Markets tumbled as investors reacted negatively to news of Apple’s lower sales forecast. It seems slowing global economic growth rates are adding to the pile of uncertainty. At the close the Dow was down 660 on heavy volume to close at 22.686. BTS indicators are back in cash. In talking to BTS, they, like other big investors seem to be wrestling with the lack of a discernable market trend meaning that they prefer cash until clarity returns. Some leading indicators are flashing cautionary signs, but it is not known if these are, or are not, short term blips. December unemployment figures come out tomorrow and 1st quarter corporate earnings reports begin trickling in next week. The current consensus for earnings growth call for a 12.4% increase in earnings. While this is good it is also lower that the 16% growth rate that was forecast 6 months ago so gurus are reigning in expectations. Utility stocks continue to hold value as a defensive haven.
The slowdown in China is influencing certain US companies like Apple. Yesterday Apple CEO Tim cook, in a letter to shareholders, reduced prior Q1 earnings projections from $89-92 billion to $84 billion. According to Cook, the shortfall is entirely due to slowing iPhone sales in greater China.
Biotech stocks were higher after Bristol-Myers Squibb (sounds like a law firm) agreed to purchase Celgene in a $74 billion deal aimed at gaining a competitive advantage in the cancer treatment market. The size of the deal makes this the biggest healthcare merger ever. Shares of other biotech’s were up on the news with Gilead Sciences gaining almost 3%.

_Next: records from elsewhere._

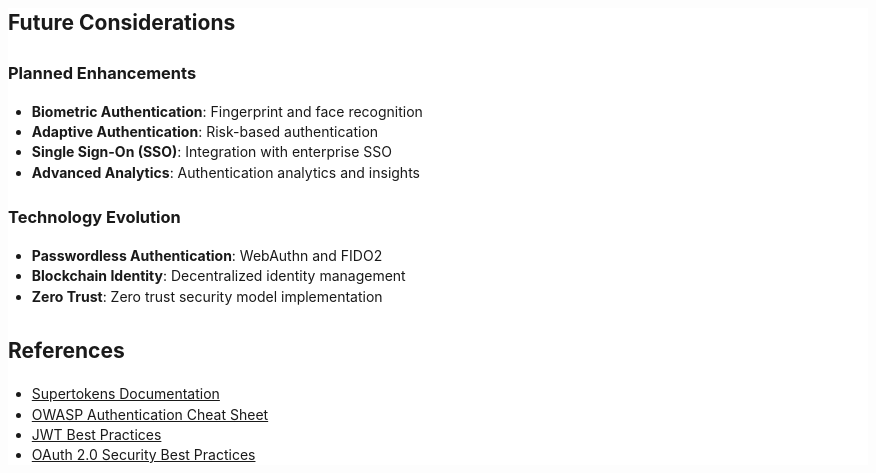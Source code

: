 ## Future Considerations

### Planned Enhancements

- **Biometric Authentication**: Fingerprint and face recognition
- **Adaptive Authentication**: Risk-based authentication
- **Single Sign-On (SSO)**: Integration with enterprise SSO
- **Advanced Analytics**: Authentication analytics and insights

### Technology Evolution

- **Passwordless Authentication**: WebAuthn and FIDO2
- **Blockchain Identity**: Decentralized identity management
- **Zero Trust**: Zero trust security model implementation

## References

- [Supertokens Documentation](https://supertokens.com/docs)
- [OWASP Authentication Cheat Sheet](https://cheatsheetseries.owasp.org/cheatsheets/Authentication_Cheat_Sheet.html)
- [JWT Best Practices](https://tools.ietf.org/html/rfc8725)
- [OAuth 2.0 Security Best Practices](https://tools.ietf.org/html/draft-ietf-oauth-security-topics)
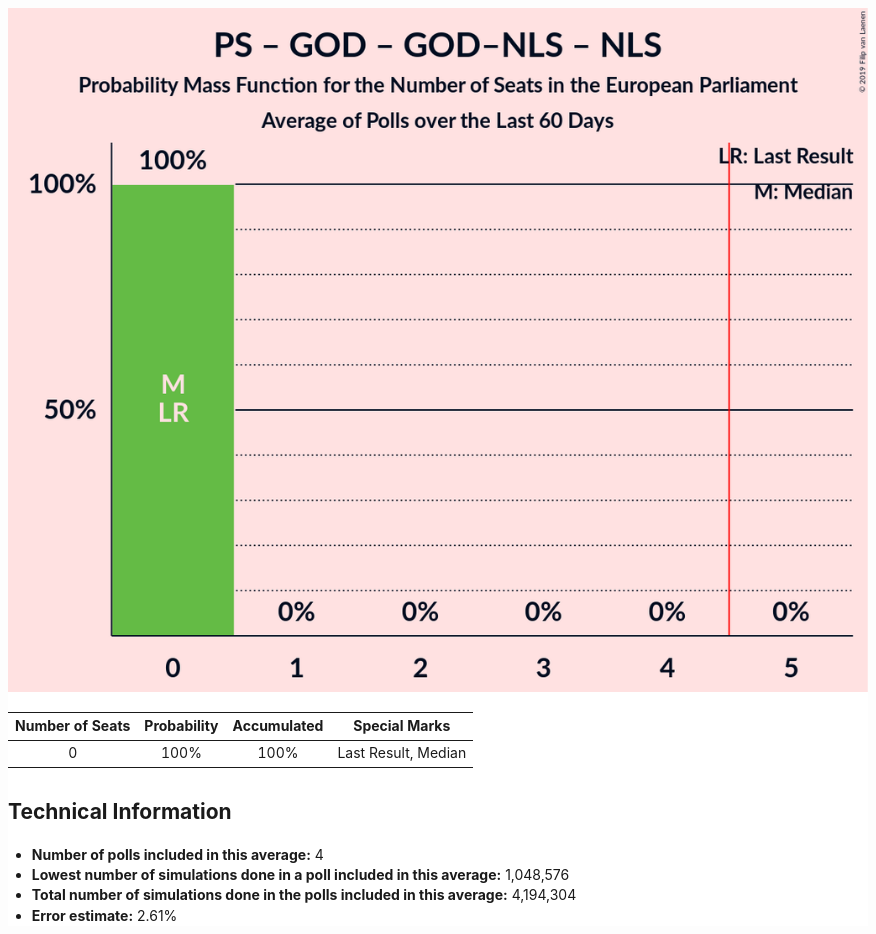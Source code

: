 ![Graph with seats probability mass function not yet produced](average-2019-05-31-coalitions-seats-pmf-ps–god–god–nls–nls.png "Seats Probability Mass Function")

| Number of Seats | Probability | Accumulated | Special Marks |
|:---------------:|:-----------:|:-----------:|:-------------:|
| 0 | 100% | 100% | Last Result, Median |


## Technical Information

+ **Number of polls included in this average:** 4
+ **Lowest number of simulations done in a poll included in this average:** 1,048,576
+ **Total number of simulations done in the polls included in this average:** 4,194,304
+ **Error estimate:** 2.61%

US manufacturing growth rates slowed in December. The ISM Manufacturing index fell more than expected with a reading of 54.1. A reading below 50 marks correction so the current reading still shows growth but at a lower rate than record levels seen in 2018. Survey respondents cited uncertainty about future growth and tariffs as the reason behind the lower growth expectations. The Dallas Fed also reported that oil and gas business activity was flat in the 4th quarter after 10 straight quarters of growth. Oil executives cited falling oil prices but expect WTI crude to trade higher in 2019 to just under $60 per barrel.